My heart was hurt. The attack was brutal. The pain was severe. But this person isn’t just someone I can write off and walk away from. I have been called by God to respond in a Christ-like manner. I have been called to forgive and bless and pray and love. But I desperately need help. Only God can overcome my human heart that wants withhold love and protect itself from abuse and hurt. Only God can help me to love. Because He is love.

Merciful, loving Father, please I pray, take my broken heart, my battered spirit and my mind that is full of turmoil and apply the healing balm of Your love and peace.  I cannot love in my own strength – the truth is, in my own nature, I don’t want to love. But this is what you have called me to do. Help me Abba, to soak up Your love so that I can love, even in the face of hate. Amen.

How Does He Love Thee?

How do I love thee? Let me count the ways.

I love thee to the depth and breadth and height my soul can reach.

Elizabeth Barrett Browning wrote this beautiful poem to her beloved Robert Browning.  Their romance captured the heart of the literary world.  People love a good love story.

How is it then, that the greatest love story often goes unnoticed and uncelebrated? The Biblical writers penned hundreds of beautiful “sonnets” about the love of God.

David, writer of many of the Psalms declared, “I trust in Your unfailing love” 13:5); “show the wonder of Your great love” (17:7); “Your love is ever before me” (26:2); “He is my loving God” (144:2).  The prophet Zephaniah wrote, “[The Lord] will quiet you with His love” (3:17).   The Apostle John said that God has “lavished His great love on us.” (1 John 3:1)  But the words of Paul in His letter to the Ephesians is one of my favorite verses about God’s love, and perhaps was Elizabeth’s inspiration for her own declaration of love.

I pray that you, being rooted and established in love, may have power,

together with all the saints, to grasp how wide and long and high and deep

is the love of Christ, and to know this love that surpasses knowledge

– that you may be filled to the measure of all the fullness of God.  Ephesians 3:17-19

God’s love is truly immeasurable, and Paul is not trying to put parameters around His love, but rather to express the immenseness of it.  He is trying to define the indefinable in a way that his readers, as well as you and I, can grasp.  He is describing the love of God with dimensions that will hopefully help us better understand its vastness.

How high is the love of God?  Psalm 103:11 says, “For as high as the heavens are above the earth, so great is His love for those who fear Him.”  Man may have climbed to great heights through space exploration, but we have yet to pierce the highest heavens.  God’s love exceeds heights man can never reach.

How long is the love of God?
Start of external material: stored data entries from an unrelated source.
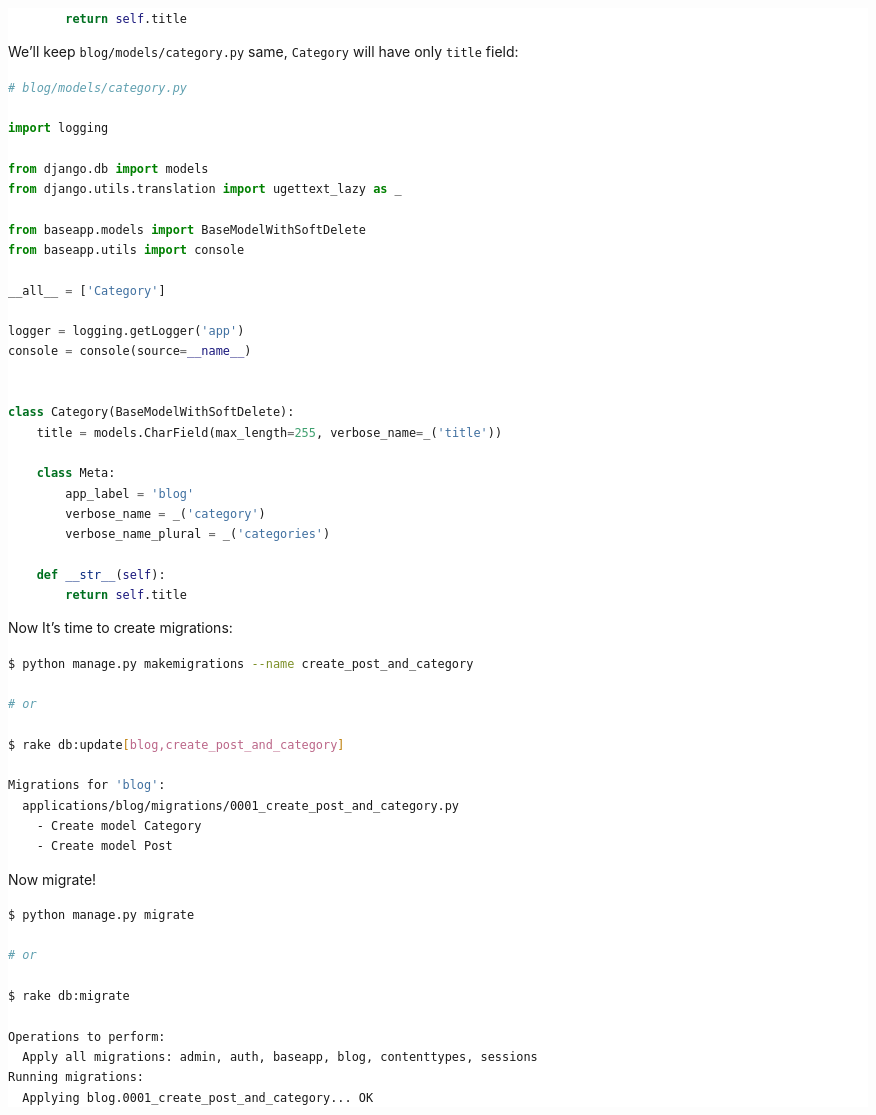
 ```python
        return self.title
```

We’ll keep `blog/models/category.py` same, `Category` will have only `title`
field:

```python
# blog/models/category.py

import logging

from django.db import models
from django.utils.translation import ugettext_lazy as _

from baseapp.models import BaseModelWithSoftDelete
from baseapp.utils import console

__all__ = ['Category']

logger = logging.getLogger('app')
console = console(source=__name__)


class Category(BaseModelWithSoftDelete):
    title = models.CharField(max_length=255, verbose_name=_('title'))

    class Meta:
        app_label = 'blog'
        verbose_name = _('category')
        verbose_name_plural = _('categories')

    def __str__(self):
        return self.title
```


Now It’s time to create migrations:

```bash
$ python manage.py makemigrations --name create_post_and_category

# or

$ rake db:update[blog,create_post_and_category]

Migrations for 'blog':
  applications/blog/migrations/0001_create_post_and_category.py
    - Create model Category
    - Create model Post
```

Now migrate!

```bash
$ python manage.py migrate

# or

$ rake db:migrate

Operations to perform:
  Apply all migrations: admin, auth, baseapp, blog, contenttypes, sessions
Running migrations:
  Applying blog.0001_create_post_and_category... OK
```


[01]: https://github.com/django-extensions/django-extensions "Django Extensions"
[02]: https://django-debug-toolbar.readthedocs.io/en/stable/ "Django Debug Toolbar"
[03]: http://werkzeug.pocoo.org "Werkzeug"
Jeremiah 31:3 says, “I have loved you with an everlasting love.”

God loved us before time began, and He will continue to love us throughout all eternity.  His love for you and me will never end.

How deep is the love of God? Psalm 86:13 says, “For great is Your love toward me; you have delivered me from the depths of the grave.”  Our greatest enemy is death, an enemy we ourselves have no hope of defeating.  But “Jesus Christ, being in very nature God…made Himself nothing, taking the very nature of a servant, being made in human likeness…humbled Himself…to death” (Philippians 2:6-8, sel.)  Jesus Christ stepped from the glory of heaven, and humbled Himself all the way to the depths of the grave for you and me.

How wide is the love of God?  John records the death of Jesus: “Carrying His own cross, He went to the place of the Skull.  Here they crucified Him” (John 19:17-18) Jesus willingly stretched His arms out to their full span, allowed His hands to be cruelly nailed to the cross and gave His life to save you and me.

Do you know that God loves you? Will you accept and believe in His love?  Unlike man’s love, God’s love is not an emotion.  It is His very essence.  You cannot be good enough to make God love you more.  You cannot be so bad that God will love you less.  God loves you because love is who God is.  God’s love is beyond our understanding, but is right within our grasp.  It is as near as the Cross.

God of Love, I cannot comprehend the greatness of your love, but I receive it and believe it.

Thank You for loving me.          Amen.